Here, termination of the father's parental rights was in the best interests of the child as the record established that father had no meaningful likelihood of success as a parent to the child. It was the father's ongoing criminal activity that precluded him from being present for the mother's pregnancy, the birth of the child, and the entirety of the child's short life. When first confronted by DCF about the possibility that he was the child's father, the father was reluctant to assume parental responsibility, despite admitting he was already aware of the child and the possibility that he was the father. When the father did choose to become involved with the child, he failed to offer a viable plan for how he would provide for the child upon his release, vaguely claiming he would get a job despite previously being unemployed and financially reliant on the paternal grandmother. The father's inability to plan for the child's future was compounded by his failure to take advantage of offered services while incarcerated. Despite claiming to be enrolled in multiple classes, including a parenting class, and on the wait list of several others, the father offered evidence of his completion of only one course.

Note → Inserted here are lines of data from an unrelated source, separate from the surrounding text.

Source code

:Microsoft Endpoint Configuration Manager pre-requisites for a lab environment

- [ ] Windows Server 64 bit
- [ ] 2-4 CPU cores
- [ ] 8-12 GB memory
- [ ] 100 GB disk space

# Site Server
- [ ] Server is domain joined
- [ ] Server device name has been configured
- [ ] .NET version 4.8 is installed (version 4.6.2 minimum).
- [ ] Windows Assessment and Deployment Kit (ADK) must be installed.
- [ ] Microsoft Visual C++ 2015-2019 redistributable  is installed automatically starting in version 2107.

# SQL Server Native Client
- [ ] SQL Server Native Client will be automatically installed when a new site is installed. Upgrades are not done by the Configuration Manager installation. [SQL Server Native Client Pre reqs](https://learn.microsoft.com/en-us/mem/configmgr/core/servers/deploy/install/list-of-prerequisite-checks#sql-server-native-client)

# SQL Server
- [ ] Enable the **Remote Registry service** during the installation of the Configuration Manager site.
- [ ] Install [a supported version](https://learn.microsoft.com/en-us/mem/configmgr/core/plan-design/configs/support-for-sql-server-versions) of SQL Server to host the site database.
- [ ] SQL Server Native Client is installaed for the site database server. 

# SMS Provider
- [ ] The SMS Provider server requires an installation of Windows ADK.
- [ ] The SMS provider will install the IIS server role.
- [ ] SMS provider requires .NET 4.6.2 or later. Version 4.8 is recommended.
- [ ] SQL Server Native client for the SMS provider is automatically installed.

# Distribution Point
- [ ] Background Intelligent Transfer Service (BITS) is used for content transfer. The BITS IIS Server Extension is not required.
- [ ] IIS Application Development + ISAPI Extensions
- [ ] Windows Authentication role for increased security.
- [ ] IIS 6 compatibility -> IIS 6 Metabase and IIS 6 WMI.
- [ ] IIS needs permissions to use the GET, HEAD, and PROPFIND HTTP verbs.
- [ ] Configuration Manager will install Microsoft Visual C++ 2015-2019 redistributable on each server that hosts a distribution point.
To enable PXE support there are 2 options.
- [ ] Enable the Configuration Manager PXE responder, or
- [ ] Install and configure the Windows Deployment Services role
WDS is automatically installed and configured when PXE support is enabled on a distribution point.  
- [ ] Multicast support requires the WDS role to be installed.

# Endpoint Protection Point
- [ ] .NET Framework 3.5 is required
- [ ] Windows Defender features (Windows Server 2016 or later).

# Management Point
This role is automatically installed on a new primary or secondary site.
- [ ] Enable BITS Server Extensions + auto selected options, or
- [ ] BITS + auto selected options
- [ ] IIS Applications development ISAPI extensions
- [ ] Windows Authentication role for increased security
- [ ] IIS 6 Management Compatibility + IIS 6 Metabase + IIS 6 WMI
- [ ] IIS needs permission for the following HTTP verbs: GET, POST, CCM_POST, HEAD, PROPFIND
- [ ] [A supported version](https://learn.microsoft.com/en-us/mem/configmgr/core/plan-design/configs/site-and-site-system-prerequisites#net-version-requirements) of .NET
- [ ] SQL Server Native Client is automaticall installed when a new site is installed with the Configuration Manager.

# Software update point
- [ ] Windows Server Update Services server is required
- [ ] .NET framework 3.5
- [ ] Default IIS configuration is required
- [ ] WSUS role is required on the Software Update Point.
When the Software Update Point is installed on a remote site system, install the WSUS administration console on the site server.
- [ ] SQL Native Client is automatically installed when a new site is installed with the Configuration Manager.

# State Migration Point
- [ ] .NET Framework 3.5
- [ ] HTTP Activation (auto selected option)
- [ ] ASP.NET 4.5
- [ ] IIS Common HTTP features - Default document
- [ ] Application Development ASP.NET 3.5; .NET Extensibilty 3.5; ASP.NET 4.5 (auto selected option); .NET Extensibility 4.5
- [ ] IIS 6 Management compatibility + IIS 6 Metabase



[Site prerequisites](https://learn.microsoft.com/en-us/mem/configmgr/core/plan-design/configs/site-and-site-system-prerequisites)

Moreover, the father never met or communicated with the child and made no effort to do either until well into trial. Accordingly, the father did not develop a bond with the child or understand the child's needs. Although the father points to, and we acknowledge, DCF's failure to schedule visitation, the father himself contributed to this failure as he made only one request for visitation and did not otherwise communicate with DCF as to feasibility of other forms of interaction with the child.
Finally, the judge reasonably concluded that termination was in the best interests of the child as it freed him for adoption by the same family as his older sister. The siblings already lived together with this family at the time of trial, having been placed there in August 2022. In that time, the siblings bonded with the family. The adoption social worker explained how both children "go to [the adoptive mother] for . . . comfort." Moreover, trial testimony confirmed the siblings' own close bond, with the older sister described as "like the mother of [the child]," and the child as "always want[ing] to do what [his sister] is doing."
DCF's decision to prioritize placing the child together with his older sister in the home of the sister's paternal aunt over other alternatives is supported by the trial evidence. When the father's paternity was established, attempts were made to determine if any paternal family members could assume custody of the child. The child's paternal grandmother was considered but found ineligible because of limited residential space. The paternal grandmother was informed that she would be reconsidered if she found a larger residence, but communication with her lapsed and she did not attend the trial. The paternal grandmother had no relationship with the child and had never met him. Accordingly, based on trial evidence, the trial judge acted within her discretion in determining that being freed for adoption and placed with the same family as his sister was in the child's best interests. See Adoption of Jacques, 82 Mass.App.Ct. at 610.
Decree affirmed.
The panelists are listed in order of seniority.